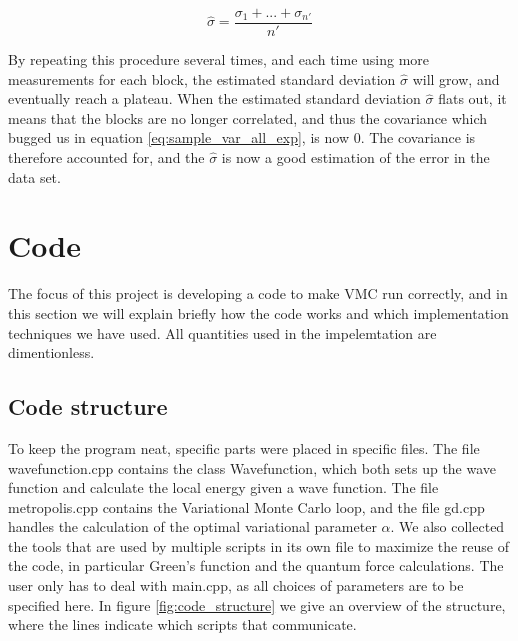 \documentclass[norsk,a4paper,12pt]{article}
\begin{document}
 \begin{equation}
 \hat{\sigma} = \frac{\sigma_1 + ... + \sigma_{n'}}{n'}
 \end{equation}
 
By repeating this procedure several times, and each time using more measurements for each block, the estimated standard deviation $\hat{\sigma}$ will grow, and eventually reach a plateau. When the estimated standard deviation $\hat{\sigma}$ flats out, it means that the blocks are no longer correlated, and thus the covariance which bugged us in equation \ref{eq:sample_var_all_exp}, is now 0. The covariance is therefore accounted for, and the $\hat{\sigma}$ is now a good estimation of the error in the data set.


\section{Code} \label{sec:code}
The focus of this project is developing a code to make VMC run correctly, and in this section we will explain briefly how the code works and which implementation techniques we have used. All quantities used in the impelemtation are dimentionless. 

\subsection{Code structure}
To keep the program neat, specific parts were placed in specific files. The file wavefunction.cpp contains the class Wavefunction, which both sets up the wave function and calculate the local energy given a wave function. The file metropolis.cpp contains the Variational Monte Carlo loop, and the file gd.cpp handles the calculation of the optimal variational parameter $\alpha$. We also collected the tools that are used by multiple scripts in its own file to maximize the reuse of the code, in particular Green's function and the quantum force calculations. The user only has to deal with main.cpp, as all choices of parameters are to be specified here.  In figure \ref{fig:code_structure} we give an overview of the structure, where the lines indicate which scripts that communicate. 
\end{document}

- - -

Each line containing the word "that" must be pulled from the listing and copied.

By repeating this procedure several times, and each time using more measurements for each block, the estimated standard deviation $\hat{\sigma}$ will grow, and eventually reach a plateau. When the estimated standard deviation $\hat{\sigma}$ flats out, it means that the blocks are no longer correlated, and thus the covariance which bugged us in equation \ref{eq:sample_var_all_exp}, is now 0. The covariance is therefore accounted for, and the $\hat{\sigma}$ is now a good estimation of the error in the data set.
To keep the program neat, specific parts were placed in specific files. The file wavefunction.cpp contains the class Wavefunction, which both sets up the wave function and calculate the local energy given a wave function. The file metropolis.cpp contains the Variational Monte Carlo loop, and the file gd.cpp handles the calculation of the optimal variational parameter $\alpha$. We also collected the tools that are used by multiple scripts in its own file to maximize the reuse of the code, in particular Green's function and the quantum force calculations. The user only has to deal with main.cpp, as all choices of parameters are to be specified here.  In figure \ref{fig:code_structure} we give an overview of the structure, where the lines indicate which scripts that communicate. 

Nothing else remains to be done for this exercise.